_Work item_:
Using the records that follow, work out how many lines hold the string "Contributors" and provide that number only.

_Stored items_:

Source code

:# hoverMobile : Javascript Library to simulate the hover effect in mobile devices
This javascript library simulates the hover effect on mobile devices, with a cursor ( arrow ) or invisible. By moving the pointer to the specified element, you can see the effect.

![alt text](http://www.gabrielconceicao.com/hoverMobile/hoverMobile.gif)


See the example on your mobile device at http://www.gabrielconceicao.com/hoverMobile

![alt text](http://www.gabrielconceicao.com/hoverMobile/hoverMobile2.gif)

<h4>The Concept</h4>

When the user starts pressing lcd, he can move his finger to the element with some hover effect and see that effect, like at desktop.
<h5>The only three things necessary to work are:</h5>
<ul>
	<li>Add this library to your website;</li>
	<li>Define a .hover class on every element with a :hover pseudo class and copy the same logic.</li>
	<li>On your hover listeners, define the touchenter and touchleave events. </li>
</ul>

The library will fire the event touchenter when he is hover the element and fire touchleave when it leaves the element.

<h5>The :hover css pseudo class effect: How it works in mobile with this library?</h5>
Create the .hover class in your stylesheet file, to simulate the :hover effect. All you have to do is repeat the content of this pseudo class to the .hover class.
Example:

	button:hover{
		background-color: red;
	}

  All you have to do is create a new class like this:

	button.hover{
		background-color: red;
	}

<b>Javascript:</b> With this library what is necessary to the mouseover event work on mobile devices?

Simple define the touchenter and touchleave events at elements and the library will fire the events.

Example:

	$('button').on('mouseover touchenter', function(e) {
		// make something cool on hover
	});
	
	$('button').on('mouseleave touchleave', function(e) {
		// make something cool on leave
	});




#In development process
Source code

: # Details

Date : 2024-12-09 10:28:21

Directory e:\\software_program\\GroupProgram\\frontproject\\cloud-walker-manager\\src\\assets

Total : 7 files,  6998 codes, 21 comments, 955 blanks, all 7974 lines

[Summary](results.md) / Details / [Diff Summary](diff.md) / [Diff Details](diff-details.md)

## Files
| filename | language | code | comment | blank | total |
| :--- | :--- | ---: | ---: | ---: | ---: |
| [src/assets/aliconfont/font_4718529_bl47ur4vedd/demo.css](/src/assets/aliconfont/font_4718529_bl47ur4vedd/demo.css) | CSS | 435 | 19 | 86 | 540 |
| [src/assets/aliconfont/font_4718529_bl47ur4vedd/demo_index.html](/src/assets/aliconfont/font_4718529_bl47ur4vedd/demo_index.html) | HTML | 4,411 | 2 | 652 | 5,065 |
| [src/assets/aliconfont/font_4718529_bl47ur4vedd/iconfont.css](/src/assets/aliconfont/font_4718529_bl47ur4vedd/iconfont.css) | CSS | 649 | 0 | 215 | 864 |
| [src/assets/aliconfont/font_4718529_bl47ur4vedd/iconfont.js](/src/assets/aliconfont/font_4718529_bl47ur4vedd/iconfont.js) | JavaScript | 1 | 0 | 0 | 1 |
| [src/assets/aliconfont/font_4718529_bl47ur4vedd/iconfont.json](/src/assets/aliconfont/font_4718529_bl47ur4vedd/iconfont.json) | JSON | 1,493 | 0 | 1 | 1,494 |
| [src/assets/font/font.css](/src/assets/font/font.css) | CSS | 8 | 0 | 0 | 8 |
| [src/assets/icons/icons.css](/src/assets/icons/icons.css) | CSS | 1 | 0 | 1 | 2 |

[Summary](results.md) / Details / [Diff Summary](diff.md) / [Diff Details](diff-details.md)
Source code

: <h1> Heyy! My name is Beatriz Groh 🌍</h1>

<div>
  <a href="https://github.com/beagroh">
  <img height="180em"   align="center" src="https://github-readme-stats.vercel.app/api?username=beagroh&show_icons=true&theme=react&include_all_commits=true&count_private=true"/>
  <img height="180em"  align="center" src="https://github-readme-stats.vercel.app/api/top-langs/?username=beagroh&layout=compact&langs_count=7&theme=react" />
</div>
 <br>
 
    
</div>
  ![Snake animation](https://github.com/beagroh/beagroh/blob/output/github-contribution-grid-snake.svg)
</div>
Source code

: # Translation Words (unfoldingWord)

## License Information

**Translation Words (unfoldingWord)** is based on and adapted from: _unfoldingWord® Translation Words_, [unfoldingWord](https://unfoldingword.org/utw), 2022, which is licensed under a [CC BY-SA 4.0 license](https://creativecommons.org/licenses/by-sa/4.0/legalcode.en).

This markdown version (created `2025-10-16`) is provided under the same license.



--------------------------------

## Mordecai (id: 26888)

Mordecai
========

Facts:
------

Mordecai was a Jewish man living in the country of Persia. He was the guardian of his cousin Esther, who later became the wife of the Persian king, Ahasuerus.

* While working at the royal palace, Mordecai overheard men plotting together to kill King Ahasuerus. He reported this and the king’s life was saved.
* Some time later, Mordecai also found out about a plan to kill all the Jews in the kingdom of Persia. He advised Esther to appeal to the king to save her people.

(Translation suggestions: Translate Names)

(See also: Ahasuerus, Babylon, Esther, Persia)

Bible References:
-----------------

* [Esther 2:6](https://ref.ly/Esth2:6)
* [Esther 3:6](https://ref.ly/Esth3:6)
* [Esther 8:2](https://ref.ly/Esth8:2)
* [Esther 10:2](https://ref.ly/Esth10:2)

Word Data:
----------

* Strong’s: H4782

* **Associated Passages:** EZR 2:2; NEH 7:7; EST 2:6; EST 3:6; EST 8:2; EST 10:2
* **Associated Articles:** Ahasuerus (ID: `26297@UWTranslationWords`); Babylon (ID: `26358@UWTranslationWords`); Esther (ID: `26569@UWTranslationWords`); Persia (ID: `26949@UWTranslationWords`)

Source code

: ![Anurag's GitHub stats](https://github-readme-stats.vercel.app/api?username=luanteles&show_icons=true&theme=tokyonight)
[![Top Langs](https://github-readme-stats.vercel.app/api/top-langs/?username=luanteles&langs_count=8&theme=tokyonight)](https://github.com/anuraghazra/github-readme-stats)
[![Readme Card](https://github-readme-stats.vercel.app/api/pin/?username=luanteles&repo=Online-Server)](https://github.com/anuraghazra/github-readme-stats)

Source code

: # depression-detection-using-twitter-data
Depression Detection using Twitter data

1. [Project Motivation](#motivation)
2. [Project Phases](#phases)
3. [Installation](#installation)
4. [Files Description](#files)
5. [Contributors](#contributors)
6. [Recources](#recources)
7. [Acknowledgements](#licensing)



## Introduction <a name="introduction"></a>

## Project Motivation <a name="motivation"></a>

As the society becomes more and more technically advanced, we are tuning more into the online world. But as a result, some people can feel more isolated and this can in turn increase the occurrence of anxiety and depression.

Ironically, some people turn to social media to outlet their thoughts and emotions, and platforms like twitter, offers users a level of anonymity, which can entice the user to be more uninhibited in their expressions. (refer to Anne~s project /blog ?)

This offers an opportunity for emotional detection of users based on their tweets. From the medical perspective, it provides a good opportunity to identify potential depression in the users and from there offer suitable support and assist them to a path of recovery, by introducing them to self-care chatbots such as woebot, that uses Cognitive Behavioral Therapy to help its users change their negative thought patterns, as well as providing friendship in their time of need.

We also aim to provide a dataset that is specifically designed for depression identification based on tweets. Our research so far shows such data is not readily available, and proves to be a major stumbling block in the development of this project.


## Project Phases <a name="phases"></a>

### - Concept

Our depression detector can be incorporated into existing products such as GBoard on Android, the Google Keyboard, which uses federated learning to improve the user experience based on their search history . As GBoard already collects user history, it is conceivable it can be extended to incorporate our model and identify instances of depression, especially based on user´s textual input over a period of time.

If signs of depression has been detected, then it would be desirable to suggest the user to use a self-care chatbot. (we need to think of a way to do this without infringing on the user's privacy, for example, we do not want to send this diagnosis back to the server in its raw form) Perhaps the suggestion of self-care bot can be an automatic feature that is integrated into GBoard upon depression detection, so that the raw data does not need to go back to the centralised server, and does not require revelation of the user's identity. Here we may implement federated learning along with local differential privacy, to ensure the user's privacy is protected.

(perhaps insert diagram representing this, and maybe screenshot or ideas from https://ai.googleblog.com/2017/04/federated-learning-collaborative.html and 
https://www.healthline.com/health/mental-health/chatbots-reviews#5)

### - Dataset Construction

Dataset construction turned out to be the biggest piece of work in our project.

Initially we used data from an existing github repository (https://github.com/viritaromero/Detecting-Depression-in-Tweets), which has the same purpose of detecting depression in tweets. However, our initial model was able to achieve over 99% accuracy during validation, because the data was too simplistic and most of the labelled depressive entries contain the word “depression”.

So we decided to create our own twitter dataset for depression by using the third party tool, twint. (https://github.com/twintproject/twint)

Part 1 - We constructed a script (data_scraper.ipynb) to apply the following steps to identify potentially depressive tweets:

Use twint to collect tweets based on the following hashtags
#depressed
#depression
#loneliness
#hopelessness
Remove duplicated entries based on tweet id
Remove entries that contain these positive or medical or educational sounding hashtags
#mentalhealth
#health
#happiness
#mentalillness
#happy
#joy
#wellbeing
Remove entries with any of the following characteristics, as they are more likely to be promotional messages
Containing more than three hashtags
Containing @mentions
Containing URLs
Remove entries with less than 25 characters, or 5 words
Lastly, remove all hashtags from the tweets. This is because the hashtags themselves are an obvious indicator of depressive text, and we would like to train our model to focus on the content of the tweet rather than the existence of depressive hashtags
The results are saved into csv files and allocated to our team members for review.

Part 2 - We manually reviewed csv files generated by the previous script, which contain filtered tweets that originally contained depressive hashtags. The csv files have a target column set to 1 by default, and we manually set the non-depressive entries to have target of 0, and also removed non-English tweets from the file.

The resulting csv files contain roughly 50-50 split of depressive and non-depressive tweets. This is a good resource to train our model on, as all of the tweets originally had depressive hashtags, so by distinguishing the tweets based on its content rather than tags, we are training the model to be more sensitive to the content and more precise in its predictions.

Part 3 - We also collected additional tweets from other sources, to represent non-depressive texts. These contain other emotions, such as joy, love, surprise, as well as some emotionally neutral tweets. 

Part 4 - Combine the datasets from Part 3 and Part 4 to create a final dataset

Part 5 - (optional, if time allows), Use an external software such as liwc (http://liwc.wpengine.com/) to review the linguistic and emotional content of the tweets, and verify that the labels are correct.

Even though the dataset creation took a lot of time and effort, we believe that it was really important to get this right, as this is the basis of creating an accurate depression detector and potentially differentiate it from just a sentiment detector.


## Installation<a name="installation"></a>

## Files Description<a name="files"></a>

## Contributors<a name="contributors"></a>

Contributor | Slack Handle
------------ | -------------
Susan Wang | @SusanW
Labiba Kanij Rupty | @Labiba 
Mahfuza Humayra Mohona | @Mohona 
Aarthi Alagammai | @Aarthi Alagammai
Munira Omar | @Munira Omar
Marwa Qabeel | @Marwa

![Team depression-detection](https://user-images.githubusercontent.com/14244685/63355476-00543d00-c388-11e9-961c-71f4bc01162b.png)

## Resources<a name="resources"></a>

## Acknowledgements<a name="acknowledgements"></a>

_Written answer_:
2